OVERVIEW OF Gastroenteritis(stomach flu) :

Stomach flu  result in the acute diarrhoeal symptoms and vomiting.


CAUSES :

 

Salmonella and campylobacter causes the infection. The another bacteria which tends to cause the disease is shigella.

Contaminated foods and water

Poor sanitization

Sewage

Sea food

Raw fruits and vegetables

Grains

The stomach acid acts as a greater defense mechanism. When this bacteria comes into contact with the acid, it might result in degradation of the bacteria. The patients taking the H2 receptor blockers and other antacids might easily get the infection.

Raw or undecooked shellfish


PATHOPHYSIOLOGY :

Mostly bacteria do not survive in the acidic environment of the human being.  These surveying bacteria exit the stomach and reach the small intestine they must propel themselves through the thick mucus that lines the small intestine to reach the intestinal walls where they can attach and thrive. Once the bacteria bacteria enters the intestinal wall they are not dependendant on flagella for locomotion. The bacteria stop producing the protein flagellin to conserve energy and nutrients by changing the mix of proteins that they express in response to the changed chemical surroundings. The toxic proteins produces by the vibrio bacteria produces the watery diarrhoea. This carries the multiplying new generations of bacteria out into the drinking water of the next host if proper sanitation measures are not in place.

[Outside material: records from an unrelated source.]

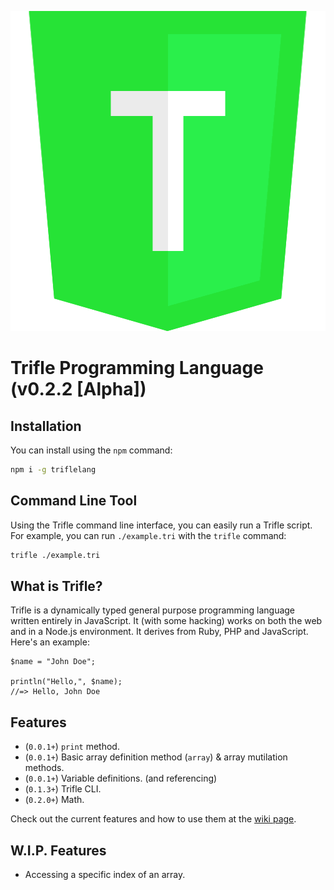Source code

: <p align="center">
  <img width="512" height="512" src="assets/badge.png">
</p>

# Trifle Programming Language (v0.2.2 [Alpha])

## Installation
You can install using the `npm` command:
```sh
npm i -g triflelang
```

## Command Line Tool
Using the Trifle command line interface, you can easily run a Trifle script.  For example, you can run `./example.tri` with the `trifle` command:
```sh
trifle ./example.tri
```

## What is Trifle?
Trifle is a dynamically typed general purpose programming language written entirely in JavaScript.  It (with some hacking) works on both the web and in a Node.js environment.  It derives from Ruby, PHP and JavaScript. Here's an example:
```
$name = "John Doe";

println("Hello,", $name);
//=> Hello, John Doe
```

## Features
- (`0.0.1+`) `print` method.
- (`0.0.1+`) Basic array definition method (`array`) & array mutilation methods.
- (`0.0.1+`) Variable definitions. (and referencing)
- (`0.1.3+`) Trifle CLI.
- (`0.2.0+`) Math.

Check out the current features and how to use them at the [wiki page](https://github.com/zackenstien/trifle-lang/wiki).

## W.I.P. Features
- Accessing a specific index of an array.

The bacteria toxin is an oligomeic compound made up of six protein subunits a single copy of the subunit A and five copies of the subunit B connected by the disulfide bond. The A1 portion of the A subunit is an enzyme that ADP ribosylate protein, while the A2 chain fits into the central pore of the B subunit ring. Upon binding, the complex is taken into the cell via receptor-mediated endocytosis. Once inside the cell, the disulfide bond is reduced, and the A1 subunit is freed to bind with a human partner protein called ADP ribosylation factor 6. Binding exposes its active site, allowing it to permanently ribosylate the Gs alpha subunit of the heterotrimeric protein.This results in constitutive cAMP production, which in turn leads to the secretion of water, sodium, potassium, and bicarbonate into the lumen of the small intestine and rapid dehydration. The gene encoding the bacteria toxin was introduced by horizantal gene transfer.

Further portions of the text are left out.